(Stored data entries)
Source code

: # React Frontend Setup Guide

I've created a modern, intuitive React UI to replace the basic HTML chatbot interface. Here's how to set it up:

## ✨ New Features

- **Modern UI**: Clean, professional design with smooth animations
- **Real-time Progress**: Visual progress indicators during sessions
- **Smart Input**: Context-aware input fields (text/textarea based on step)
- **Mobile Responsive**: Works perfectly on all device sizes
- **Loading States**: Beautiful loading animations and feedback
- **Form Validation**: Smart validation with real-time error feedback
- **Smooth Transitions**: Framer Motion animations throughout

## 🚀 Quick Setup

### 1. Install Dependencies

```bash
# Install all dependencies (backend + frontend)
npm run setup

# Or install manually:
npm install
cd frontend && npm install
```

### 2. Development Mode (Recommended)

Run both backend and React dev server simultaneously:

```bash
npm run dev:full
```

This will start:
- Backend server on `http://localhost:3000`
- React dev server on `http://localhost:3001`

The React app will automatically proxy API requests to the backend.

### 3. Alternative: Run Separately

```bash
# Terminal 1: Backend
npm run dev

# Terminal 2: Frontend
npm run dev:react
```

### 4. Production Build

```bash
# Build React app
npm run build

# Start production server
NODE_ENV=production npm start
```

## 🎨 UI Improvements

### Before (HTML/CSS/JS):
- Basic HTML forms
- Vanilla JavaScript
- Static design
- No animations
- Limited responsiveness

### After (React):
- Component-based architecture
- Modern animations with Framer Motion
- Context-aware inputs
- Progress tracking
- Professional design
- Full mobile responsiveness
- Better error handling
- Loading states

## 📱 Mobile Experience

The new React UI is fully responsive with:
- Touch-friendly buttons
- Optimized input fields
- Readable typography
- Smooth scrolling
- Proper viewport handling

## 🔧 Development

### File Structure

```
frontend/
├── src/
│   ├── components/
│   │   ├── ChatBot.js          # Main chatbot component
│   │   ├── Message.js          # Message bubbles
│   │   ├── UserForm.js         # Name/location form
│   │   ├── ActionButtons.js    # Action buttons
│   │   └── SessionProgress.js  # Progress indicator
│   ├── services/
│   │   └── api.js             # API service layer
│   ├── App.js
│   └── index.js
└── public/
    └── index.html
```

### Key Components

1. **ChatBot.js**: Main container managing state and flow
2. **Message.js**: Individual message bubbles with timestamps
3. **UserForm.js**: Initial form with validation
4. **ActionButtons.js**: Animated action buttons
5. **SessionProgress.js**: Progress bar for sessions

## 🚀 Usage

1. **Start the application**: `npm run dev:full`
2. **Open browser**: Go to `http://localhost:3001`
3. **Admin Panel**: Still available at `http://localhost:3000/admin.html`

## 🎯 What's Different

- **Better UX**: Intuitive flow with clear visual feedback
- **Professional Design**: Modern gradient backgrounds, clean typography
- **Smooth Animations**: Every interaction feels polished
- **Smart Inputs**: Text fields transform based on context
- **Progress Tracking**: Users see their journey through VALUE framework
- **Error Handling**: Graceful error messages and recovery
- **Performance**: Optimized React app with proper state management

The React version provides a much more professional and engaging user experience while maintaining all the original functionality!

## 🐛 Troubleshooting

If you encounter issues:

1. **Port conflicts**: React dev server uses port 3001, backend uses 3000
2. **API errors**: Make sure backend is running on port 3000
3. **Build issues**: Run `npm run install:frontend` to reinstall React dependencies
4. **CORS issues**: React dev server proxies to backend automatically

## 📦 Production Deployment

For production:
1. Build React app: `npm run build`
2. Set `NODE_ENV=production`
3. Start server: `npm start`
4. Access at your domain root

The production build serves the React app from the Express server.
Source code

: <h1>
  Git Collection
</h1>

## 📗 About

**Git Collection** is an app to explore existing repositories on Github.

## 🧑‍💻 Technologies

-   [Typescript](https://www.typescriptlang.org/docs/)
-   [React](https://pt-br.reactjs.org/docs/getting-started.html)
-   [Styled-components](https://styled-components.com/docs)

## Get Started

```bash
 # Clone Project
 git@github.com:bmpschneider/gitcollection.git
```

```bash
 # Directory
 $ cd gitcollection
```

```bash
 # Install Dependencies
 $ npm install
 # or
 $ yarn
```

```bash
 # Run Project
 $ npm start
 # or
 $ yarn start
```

• [Assignment] Say how many lines of the entries above include the word "https", giving the number alone.

• [Your solution] 3